Artificial Intelligence is a broad term that means different things to different people. Some picture autonomous machinery executing a command; others imagine unseen intelligence up in the cloud or within a software suite.
The lack of clarity around what exactly AI is and what its capabilities are may contribute to its slow uptake in construction. Fortunately, other prominent industries have already woven the technology into their operations to great effect, providing a road map construction firms can follow. Based on a recent McKinsey report, the following are five AI-related applications already used in other industries from which C&E firms could benefit.

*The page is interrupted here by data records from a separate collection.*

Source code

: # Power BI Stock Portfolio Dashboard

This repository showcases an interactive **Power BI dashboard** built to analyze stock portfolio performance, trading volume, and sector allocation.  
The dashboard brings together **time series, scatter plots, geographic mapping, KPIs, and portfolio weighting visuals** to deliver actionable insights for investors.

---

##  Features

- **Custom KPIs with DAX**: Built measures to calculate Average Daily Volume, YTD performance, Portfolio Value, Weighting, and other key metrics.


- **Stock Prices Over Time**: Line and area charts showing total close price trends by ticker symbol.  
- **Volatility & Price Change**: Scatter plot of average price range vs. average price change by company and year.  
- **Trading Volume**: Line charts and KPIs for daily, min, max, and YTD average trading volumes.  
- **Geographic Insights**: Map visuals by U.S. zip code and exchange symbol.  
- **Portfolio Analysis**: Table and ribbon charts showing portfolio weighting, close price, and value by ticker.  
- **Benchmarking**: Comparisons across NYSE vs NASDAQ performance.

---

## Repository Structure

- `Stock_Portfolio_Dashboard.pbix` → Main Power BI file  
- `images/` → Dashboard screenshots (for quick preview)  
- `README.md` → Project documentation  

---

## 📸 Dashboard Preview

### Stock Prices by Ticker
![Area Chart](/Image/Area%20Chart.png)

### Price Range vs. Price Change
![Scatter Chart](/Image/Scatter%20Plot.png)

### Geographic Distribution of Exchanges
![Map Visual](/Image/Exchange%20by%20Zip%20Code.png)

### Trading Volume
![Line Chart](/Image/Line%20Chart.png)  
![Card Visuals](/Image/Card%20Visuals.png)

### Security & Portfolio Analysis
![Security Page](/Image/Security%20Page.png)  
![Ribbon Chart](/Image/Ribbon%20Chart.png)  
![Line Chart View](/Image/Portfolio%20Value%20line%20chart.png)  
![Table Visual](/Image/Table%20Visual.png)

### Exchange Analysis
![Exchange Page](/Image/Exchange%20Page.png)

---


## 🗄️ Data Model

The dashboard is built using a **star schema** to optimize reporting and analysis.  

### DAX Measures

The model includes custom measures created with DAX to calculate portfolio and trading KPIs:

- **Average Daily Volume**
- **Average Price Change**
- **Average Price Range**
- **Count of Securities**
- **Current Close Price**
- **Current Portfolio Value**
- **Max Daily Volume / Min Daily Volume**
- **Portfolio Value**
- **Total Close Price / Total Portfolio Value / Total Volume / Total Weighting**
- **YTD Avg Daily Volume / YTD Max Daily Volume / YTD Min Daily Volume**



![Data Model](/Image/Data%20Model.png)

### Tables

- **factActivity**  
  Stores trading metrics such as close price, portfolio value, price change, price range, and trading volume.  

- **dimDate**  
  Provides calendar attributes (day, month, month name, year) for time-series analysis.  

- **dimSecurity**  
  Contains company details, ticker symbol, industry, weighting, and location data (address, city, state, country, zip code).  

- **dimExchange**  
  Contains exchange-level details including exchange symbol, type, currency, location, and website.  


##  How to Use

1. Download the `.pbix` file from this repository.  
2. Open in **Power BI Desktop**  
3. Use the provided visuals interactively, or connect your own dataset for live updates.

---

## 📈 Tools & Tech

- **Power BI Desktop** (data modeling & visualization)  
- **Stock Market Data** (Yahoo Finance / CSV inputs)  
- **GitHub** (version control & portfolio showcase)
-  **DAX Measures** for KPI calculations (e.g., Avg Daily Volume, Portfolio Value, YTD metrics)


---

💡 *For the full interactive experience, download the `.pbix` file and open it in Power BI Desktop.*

1) Transportation – Route Optimization Algorithms
Much like construction firms, transportation companies deal with tight schedules and have little wiggle room for unexpected changes. Many have optimized their operations and improved traffic navigation using AI-based decision-making platforms and apps. This has helped them slash operating costs, reduce the number of miles driven, and identify the most efficient routes, all while easing the burden of planning and scheduling. Since operational efficiency is critical to the bottom line, smart technology that handles planning and scheduling could be helpful to construction companies. They would be able to make better decisions thanks to algorithms capable of evaluating multiple courses of action. What’s more, such algorithms are able to learn and improve continually.
2) Pharmaceuticals – Outcomes Prediction
The pharmaceutical industry has led the way in investing in predictive AI solutions, an investment that pays almost immediate dividends when it comes to research and development costs. By forecasting medical trial outcomes, pharma companies can better assess risk and plan where their R&D dollars can be spent more efficiently. Similarly, applying this predictive technology to construction, particularly on large-scale projects, firms are able to increase their ability to account for project risks, constructability, and the structural stability of various technical solutions, according to McKinsey. Companies can also use the technology for testing materials so that they can limit downtime for structures during the inspection process.
3) Retail – Supply Chain Optimization and Inventory Management
Retail and construction are both highly dependent on materials and supplies being in the right place at the right time. Largely out of necessity, retail has been able to reinvent itself by tightening up its supply chain with the use of AI. This has helped the industry cut costs, reduce logistical headaches and account for variability, McKinsey writes. As modularization and prefabrication gain popularity in construction, a steady supply of materials has become more critical than ever in ensuring uninterrupted project progress. Better coordinating the flow of materials and maintaining greater control of the supply chain are proving key aspects of managing project costs.
4) Robotics Industry – Modular Prefabrication and 3D Printing
Robotics, prefabrication and 3D printing have already made their respective marks on C&E, but the technology can be leveraged in other ways. McKinsey cites recent robotics industry research where robotic arms have been trained to operate and learn through simulations. Improving robots’ capabilities and versatility could help construction firms develop better prefabrication techniques. They could even be used in maintenance operations for construction projects in industrial sectors.
5) Healthcare – Image Recognition
The healthcare industry has been using machine learning for image recognition so that healthcare workers can better diagnose illnesses. In construction, image recognition could be used to give drone aircraft inspections a major overhaul: If a system knows what to look for, it could identify structural or aesthetic defects early on. This capability could help detect or prevent anything from a minor inconvenience to a future catastrophic failure. Machine learning allows image recognition systems to get better over time as they are trained to identify specific risks.